» **Your instructions**
Which of the lines below include "cite"? Each one should be copied out.
(Data for processing Opens)
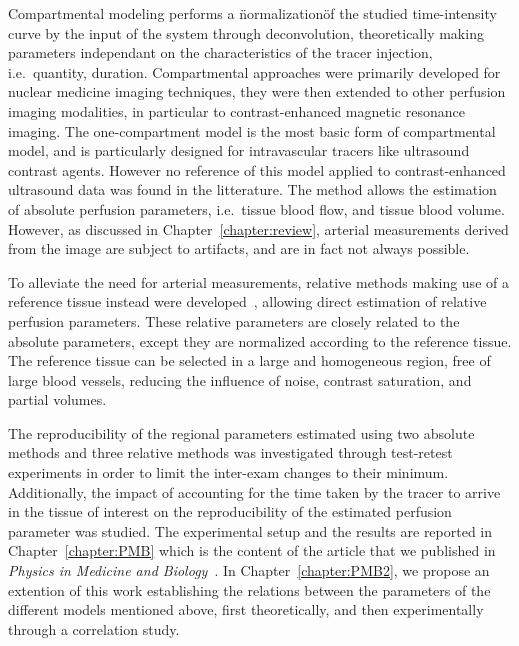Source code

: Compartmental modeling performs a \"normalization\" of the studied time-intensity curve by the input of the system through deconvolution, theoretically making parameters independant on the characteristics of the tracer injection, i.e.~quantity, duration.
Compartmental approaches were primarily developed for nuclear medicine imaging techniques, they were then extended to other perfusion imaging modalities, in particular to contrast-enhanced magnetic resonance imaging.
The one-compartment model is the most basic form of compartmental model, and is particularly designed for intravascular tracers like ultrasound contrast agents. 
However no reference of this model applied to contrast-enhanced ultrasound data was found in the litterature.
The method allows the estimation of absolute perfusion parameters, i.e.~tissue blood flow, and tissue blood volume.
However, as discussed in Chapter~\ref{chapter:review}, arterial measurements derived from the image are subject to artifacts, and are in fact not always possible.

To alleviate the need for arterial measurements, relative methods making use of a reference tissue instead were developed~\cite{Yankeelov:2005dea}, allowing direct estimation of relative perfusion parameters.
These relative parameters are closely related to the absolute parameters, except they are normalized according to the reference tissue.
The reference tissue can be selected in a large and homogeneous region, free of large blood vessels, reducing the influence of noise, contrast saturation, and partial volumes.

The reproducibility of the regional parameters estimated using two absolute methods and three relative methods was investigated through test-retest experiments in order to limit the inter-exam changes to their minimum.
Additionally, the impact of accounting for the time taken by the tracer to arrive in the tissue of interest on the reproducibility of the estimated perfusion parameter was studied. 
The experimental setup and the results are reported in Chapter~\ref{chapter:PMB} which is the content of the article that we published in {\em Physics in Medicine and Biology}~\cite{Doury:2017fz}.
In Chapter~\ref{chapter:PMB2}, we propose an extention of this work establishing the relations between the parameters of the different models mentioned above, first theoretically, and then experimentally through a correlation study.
(Data for processing Closes)
(Data for processing Opens)
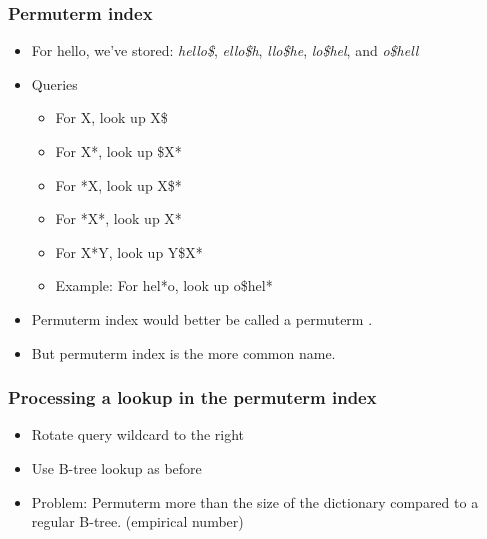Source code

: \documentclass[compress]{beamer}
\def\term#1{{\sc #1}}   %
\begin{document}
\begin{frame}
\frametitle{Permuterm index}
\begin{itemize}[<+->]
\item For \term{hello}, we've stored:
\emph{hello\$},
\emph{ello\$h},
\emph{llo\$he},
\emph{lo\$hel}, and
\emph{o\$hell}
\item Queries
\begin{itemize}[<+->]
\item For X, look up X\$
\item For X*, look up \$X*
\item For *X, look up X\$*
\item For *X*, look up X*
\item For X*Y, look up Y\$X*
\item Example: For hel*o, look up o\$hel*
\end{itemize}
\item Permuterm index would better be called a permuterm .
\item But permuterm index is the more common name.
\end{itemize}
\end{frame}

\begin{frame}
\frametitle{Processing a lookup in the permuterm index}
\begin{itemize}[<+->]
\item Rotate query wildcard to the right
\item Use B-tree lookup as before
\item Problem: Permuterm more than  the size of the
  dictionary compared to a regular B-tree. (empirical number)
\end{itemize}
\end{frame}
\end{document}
(Data for processing Closes)
(Data for processing Opens)
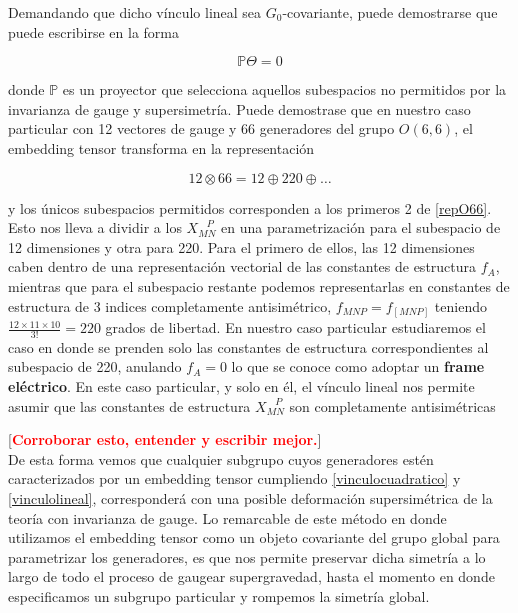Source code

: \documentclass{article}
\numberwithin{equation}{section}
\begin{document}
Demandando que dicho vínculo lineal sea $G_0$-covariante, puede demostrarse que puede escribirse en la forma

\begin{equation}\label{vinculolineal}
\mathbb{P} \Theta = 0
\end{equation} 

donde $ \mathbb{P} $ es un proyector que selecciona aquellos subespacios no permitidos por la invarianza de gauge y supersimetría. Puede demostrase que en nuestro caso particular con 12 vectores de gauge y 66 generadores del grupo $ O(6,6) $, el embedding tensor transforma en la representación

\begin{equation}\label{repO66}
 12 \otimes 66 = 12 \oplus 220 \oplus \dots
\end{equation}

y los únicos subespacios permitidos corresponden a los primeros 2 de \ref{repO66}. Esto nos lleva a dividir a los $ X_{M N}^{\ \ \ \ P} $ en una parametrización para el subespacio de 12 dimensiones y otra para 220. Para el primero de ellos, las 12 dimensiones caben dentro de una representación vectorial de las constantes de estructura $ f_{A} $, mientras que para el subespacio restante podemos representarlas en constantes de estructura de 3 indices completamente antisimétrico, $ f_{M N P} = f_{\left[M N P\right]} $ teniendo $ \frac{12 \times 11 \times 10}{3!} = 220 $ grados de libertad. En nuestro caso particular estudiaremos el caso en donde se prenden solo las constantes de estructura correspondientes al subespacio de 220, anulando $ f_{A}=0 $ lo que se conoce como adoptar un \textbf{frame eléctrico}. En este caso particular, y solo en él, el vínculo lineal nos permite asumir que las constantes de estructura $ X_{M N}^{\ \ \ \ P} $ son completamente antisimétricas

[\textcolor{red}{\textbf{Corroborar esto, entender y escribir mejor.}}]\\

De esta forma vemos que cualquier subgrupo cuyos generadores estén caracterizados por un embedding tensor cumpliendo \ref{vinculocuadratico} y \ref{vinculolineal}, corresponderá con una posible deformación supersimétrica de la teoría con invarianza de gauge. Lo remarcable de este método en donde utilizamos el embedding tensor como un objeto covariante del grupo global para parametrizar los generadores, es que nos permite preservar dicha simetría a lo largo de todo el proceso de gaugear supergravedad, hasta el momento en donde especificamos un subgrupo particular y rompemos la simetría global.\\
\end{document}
(Data for processing Closes)
» **Response to this exercise**
To alleviate the need for arterial measurements, relative methods making use of a reference tissue instead were developed~\cite{Yankeelov:2005dea}, allowing direct estimation of relative perfusion parameters.
The experimental setup and the results are reported in Chapter~\ref{chapter:PMB} which is the content of the article that we published in {\em Physics in Medicine and Biology}~\cite{Doury:2017fz}.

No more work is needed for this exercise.